James Brown Part 1
No story about soul would be complete or even recognisable without the presence of James Brown. While the man will need no introduction to most, being known for the hits “I Got You (I Feel Good)”, “Papa’s Got a Brand New Bag”, and “Get up Offa That Thing” among countless others, there is far more to the life and career of this extraordinary man.
Born in South Carolina in 1933, and raised in Augusta, Georgia from the age of 5, Brown sung from an early age, appearing in talent shows and entertaining troops during the Second World War. James Brown’s first inspiration was Louis Jordan, and he became entranced after hearing his rendition of the song “Caldonia”. The first group that Brown formed was a gospel quartet in the juvenile detention centre that he was detained in for robbery at the age of 16.

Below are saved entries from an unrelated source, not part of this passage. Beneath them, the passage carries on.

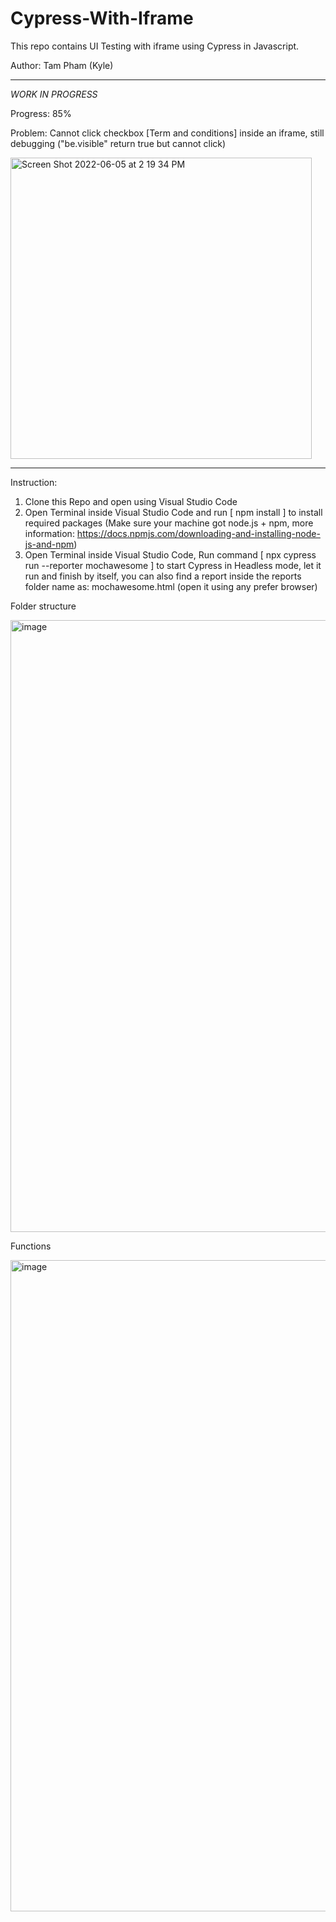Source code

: # Cypress-With-Iframe

This repo contains UI Testing with iframe using Cypress in Javascript.

Author: Tam Pham (Kyle)


----------------------------------------------------------
*WORK IN PROGRESS*

Progress: 85%

Problem: Cannot click checkbox [Term and conditions] inside an iframe, still debugging ("be.visible" return true but cannot click)

<img width="482" alt="Screen Shot 2022-06-05 at 2 19 34 PM" src="https://user-images.githubusercontent.com/73167411/172053972-3319a987-f37f-46d5-ae56-4050f9519ad1.png">


----------------------------------------------------------

Instruction:

1. Clone this Repo and open using Visual Studio Code
2. Open Terminal inside Visual Studio Code and run [ npm install ] to install required packages (Make sure your machine got node.js + npm, more information: https://docs.npmjs.com/downloading-and-installing-node-js-and-npm)
4. Open Terminal inside Visual Studio Code, Run command [ npx cypress run --reporter mochawesome ] to start Cypress in Headless mode, let it run and finish by itself, you can also find a report inside the reports folder name as: mochawesome.html (open it using any prefer browser)

Folder structure 

<img width="979" alt="image" src="https://user-images.githubusercontent.com/73167411/172054007-177ff5f7-dd22-459c-9d5b-9552ae3ca012.png">

Functions

<img width="1042" alt="image" src="https://user-images.githubusercontent.com/73167411/172040622-83c52886-52af-445b-9b9e-13c8720eaad6.png">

Upon his release, James Brown became friends with another musician, Bobby Byrd, who was to change the course of his life. Brown joined Byrd’s group which eventually became known as The Flames, and soon took over as its main vocalist. After encouragement and help from Little Richard, the band recorded its first single “Please, Please, Please”, which got them a deal with King Records’ subsidiary Federal, who issued a re-recorded version of the song. The single became an R&B hit, the first of many for James Brown, but the last with his current band. Following this, Brown attained new management, and changed the group’s name to James Brown and The Famous Flames, ensuring that audiences would be familiar with the man performing on the records.
Stylistically, James Brown’s initial sound was inspired by similar R&B groups of the 1950s, such as Hank Ballard and the Midnighters, but this changed as his band was unable to secure many hits with this sound. With the Famous Flames, James Brown joined forces once again with the man that had introduced him to his initial band, Bobby Byrd, and began issuing more material. Apart from the recordings issued under his name with the Famous Flames, Brown also began to make recordings of his band by themselves, in different combinations and under different names. This prolific behaviour was one that would continue throughout the years and would serve as a model for his commercial and critical success. The recordings made at this time produced numerous hits, beginning with “Try Me”. This convinced his label to move them to their primary imprint, King, which provided Brown with increased financial and creative support.
This period was also marked by live appearances opening for Brown’s idols such as Little Willie John, and even recordings made for other labels under pseudonyms. In the early 1960s, James Brown began to ascend into the mainstream from appealing only to R&B audiences. His first hit in the Billboard Hot 100 top 40 was “Night Train”, released in 1962, followed by several more hit singles that year. This led to Brown’s idea of a live album, recorded at the Apollo and released on King. The idea was not initially supported by Syd Nathan, the label’s boss, as live albums usually did not perform well, but Brown managed to convince him and financed the performance himself. The album was released as “Live at The Apollo” in 1963, and did extraordinarily well, reaching number 2 on the Top LP charts.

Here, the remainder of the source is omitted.